Day Zero - From Private Island to Public Portfolio

For the past few years, I’ve been a part of Seventy3, LLC, a subsidiary of RE/MAX, LLC. Our team served as the engine room for the company’s listing aggregation and geolocation intelligence services. It was high-stakes work involving complex data pipelines and legacy system modernization.

Recently, our department was acquired by Constellation Data Labs, Inc. As the dust settled on the acquisition, RE/MAX shifted its internal technology strategy, and my role was made redundant. While layoffs are never easy, I’m viewing this as a forced “inflection point”—a chance to move from the private “island” I’ve been working on and start a new chapter in my software engineering career.

The “Invisible” Stack

In my role at RE/MAX, I had the pleasure of learning a massive range of technologies hands-on. I wasn’t just writing code; I was managing the entire lifecycle of products that power a global brand. My daily toolkit included:

  • Languages: Polyglot development across Ruby, Go, TypeScript, and PHP.
  • Data Architecture: Managing diverse data needs with PostgreSQL, Elasticsearch, and MongoDB.
  • Cloud & DevOps: Orchestrating environments in AWS using Terraform, Docker, and Kubernetes, and automating it all via GitLab CI/CD.

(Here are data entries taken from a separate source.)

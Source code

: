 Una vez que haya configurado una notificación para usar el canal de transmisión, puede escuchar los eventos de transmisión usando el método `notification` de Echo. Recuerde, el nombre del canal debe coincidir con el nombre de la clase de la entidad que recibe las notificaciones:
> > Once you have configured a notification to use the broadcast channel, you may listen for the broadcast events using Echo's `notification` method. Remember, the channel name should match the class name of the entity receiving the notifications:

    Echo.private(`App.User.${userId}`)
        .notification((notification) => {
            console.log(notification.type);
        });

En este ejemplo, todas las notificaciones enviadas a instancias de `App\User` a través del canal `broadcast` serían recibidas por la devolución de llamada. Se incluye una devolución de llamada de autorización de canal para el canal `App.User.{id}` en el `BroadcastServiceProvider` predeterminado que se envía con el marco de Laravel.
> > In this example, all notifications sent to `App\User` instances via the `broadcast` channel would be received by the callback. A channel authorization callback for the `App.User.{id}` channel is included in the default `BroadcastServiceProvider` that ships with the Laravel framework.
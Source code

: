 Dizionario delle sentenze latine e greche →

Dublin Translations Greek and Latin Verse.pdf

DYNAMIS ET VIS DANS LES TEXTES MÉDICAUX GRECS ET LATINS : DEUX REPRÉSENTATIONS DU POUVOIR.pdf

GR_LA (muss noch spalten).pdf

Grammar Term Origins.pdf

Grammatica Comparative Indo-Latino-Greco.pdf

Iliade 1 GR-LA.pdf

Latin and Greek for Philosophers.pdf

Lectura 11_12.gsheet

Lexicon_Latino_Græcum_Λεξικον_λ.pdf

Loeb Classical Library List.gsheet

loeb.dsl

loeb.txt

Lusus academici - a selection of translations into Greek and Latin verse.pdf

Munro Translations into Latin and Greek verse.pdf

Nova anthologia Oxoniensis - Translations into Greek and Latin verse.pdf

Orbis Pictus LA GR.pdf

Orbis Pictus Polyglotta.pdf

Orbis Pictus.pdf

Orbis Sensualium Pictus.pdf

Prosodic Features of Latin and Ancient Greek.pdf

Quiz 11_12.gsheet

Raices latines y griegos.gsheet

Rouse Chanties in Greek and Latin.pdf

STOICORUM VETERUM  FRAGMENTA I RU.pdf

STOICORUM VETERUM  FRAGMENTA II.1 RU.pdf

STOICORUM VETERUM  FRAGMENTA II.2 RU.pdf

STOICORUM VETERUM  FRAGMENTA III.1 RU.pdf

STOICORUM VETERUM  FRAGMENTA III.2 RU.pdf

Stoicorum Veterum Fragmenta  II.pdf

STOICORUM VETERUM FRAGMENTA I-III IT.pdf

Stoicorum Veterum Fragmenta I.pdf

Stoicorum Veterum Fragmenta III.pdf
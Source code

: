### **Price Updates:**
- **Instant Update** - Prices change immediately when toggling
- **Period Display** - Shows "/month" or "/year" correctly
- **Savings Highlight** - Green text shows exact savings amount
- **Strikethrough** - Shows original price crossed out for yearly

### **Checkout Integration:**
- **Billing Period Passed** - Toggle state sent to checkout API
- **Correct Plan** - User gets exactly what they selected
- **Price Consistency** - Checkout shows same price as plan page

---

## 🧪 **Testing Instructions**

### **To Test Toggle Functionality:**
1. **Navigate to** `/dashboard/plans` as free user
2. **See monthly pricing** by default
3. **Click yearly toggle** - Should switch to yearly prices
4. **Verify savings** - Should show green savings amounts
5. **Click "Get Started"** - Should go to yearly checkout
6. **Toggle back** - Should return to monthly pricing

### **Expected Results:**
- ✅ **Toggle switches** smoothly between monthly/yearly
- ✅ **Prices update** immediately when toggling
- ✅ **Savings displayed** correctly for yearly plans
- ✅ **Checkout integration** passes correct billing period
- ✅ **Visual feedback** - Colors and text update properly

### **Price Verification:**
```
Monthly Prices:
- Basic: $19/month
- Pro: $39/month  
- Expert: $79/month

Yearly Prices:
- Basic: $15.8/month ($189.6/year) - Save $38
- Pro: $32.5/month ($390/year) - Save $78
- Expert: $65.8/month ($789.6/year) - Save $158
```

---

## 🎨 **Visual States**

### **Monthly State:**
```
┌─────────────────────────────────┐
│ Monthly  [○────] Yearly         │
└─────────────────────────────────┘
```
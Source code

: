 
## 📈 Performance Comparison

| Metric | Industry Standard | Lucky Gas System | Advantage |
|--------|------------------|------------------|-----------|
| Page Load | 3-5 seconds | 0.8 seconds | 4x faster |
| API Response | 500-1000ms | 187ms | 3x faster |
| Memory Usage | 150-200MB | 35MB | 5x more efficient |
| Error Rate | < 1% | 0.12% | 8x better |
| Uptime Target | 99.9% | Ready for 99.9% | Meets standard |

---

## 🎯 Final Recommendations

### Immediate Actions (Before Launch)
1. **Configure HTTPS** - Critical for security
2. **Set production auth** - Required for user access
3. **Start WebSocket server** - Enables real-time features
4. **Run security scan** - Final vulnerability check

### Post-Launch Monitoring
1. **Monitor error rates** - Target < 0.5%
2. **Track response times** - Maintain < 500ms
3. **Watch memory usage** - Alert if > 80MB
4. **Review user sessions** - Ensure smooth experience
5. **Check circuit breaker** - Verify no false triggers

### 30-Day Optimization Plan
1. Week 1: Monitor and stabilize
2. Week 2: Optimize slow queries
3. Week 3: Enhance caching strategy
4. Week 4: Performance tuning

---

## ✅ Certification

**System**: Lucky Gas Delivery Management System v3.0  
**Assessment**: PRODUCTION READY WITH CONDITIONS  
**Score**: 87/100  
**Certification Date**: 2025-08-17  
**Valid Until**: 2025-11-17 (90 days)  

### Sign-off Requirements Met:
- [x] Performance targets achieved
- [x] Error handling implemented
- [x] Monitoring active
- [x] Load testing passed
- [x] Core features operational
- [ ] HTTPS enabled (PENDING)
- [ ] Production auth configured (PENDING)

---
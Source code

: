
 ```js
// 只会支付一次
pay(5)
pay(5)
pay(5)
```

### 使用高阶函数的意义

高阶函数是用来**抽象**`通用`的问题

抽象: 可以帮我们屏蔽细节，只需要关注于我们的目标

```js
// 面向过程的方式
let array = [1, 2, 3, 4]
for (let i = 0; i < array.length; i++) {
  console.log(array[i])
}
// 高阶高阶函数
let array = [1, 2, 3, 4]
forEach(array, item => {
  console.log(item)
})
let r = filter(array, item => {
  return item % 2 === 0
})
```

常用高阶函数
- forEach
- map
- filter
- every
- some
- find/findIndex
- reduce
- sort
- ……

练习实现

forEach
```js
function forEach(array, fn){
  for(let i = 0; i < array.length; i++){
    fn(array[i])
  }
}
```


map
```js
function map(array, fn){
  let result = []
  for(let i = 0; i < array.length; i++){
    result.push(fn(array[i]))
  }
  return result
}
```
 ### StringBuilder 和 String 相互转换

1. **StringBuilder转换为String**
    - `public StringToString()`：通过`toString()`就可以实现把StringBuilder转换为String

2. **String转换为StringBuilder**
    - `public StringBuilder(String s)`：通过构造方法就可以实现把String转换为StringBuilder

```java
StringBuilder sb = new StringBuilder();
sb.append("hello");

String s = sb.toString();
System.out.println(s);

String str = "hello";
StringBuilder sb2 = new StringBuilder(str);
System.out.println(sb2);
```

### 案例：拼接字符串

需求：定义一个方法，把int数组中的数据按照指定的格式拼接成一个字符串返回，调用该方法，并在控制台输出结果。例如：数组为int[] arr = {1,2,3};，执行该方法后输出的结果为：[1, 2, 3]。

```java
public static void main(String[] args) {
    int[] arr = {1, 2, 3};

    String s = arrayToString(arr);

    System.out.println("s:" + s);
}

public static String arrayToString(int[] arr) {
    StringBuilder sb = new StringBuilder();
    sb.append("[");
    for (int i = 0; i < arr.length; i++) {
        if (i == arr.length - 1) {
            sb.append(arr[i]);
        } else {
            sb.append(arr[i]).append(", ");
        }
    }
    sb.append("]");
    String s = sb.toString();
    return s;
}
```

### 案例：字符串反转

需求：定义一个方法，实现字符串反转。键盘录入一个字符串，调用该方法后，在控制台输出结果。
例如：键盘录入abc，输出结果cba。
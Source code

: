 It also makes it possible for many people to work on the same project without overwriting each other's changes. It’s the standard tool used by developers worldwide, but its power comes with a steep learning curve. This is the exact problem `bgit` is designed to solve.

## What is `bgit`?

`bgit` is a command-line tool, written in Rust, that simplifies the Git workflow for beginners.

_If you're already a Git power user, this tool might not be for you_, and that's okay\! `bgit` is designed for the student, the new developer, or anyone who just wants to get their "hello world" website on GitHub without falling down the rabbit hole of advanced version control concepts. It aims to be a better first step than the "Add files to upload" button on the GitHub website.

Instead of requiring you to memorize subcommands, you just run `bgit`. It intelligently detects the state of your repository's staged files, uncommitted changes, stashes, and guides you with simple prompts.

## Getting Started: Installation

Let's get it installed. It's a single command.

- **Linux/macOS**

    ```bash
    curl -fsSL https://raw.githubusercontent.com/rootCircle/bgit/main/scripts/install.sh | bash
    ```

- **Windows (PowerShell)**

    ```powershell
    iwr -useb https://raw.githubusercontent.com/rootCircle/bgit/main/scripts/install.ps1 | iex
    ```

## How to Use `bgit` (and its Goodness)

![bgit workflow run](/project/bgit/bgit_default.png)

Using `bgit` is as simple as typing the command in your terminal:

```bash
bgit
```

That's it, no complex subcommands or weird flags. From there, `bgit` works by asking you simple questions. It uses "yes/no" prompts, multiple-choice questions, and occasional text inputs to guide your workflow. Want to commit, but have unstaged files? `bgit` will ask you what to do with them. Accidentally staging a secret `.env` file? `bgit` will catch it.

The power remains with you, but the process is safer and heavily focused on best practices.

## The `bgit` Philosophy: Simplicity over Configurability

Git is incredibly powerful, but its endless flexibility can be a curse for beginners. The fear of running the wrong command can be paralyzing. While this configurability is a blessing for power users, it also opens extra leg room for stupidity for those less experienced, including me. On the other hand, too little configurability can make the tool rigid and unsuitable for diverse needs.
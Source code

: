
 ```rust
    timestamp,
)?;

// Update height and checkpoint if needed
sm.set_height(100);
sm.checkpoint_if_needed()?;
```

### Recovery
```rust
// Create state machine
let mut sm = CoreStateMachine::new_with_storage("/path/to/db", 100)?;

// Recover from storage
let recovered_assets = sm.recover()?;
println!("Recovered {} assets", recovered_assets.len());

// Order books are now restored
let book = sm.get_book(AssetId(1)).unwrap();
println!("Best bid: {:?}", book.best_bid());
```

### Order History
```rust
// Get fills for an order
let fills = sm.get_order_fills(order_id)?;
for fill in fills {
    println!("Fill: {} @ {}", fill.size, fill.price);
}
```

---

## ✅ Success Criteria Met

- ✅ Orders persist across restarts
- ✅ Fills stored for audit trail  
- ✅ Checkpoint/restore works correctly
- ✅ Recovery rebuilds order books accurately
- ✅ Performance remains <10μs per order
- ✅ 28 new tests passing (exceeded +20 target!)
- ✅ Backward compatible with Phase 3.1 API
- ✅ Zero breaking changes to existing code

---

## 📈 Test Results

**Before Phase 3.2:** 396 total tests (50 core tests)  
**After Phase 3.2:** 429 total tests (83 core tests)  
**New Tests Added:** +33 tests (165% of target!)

The “Blank Slate” Realization

When I sat down to kickstart my job search, I hit a snag. I went to my GitLab profile and realized that while I have years of private contributions—thousands of commits across that entire stack—my public profile is a total blank slate. To the outside world, that work is invisible. I realized that if can’t show the code I wrote for RE/MAX, I have to write new code that proves I know my stuff.

That’s why I created this blog. You’re currently reading the first entry of a “build-in-public” journey. I chose Hugo to power this site because of its incredible speed and simplicity.

Moving forward, I’ll be using this space to document my approach to building these projects, as well as retrospectives on the real-world engineering problems I solved at Seventy3.

I’m not just looking for a job; I’m building a portfolio that reflects the level of engineering I’ve been doing behind closed doors for years.

Welcome to Day Zero. Let’s get to work.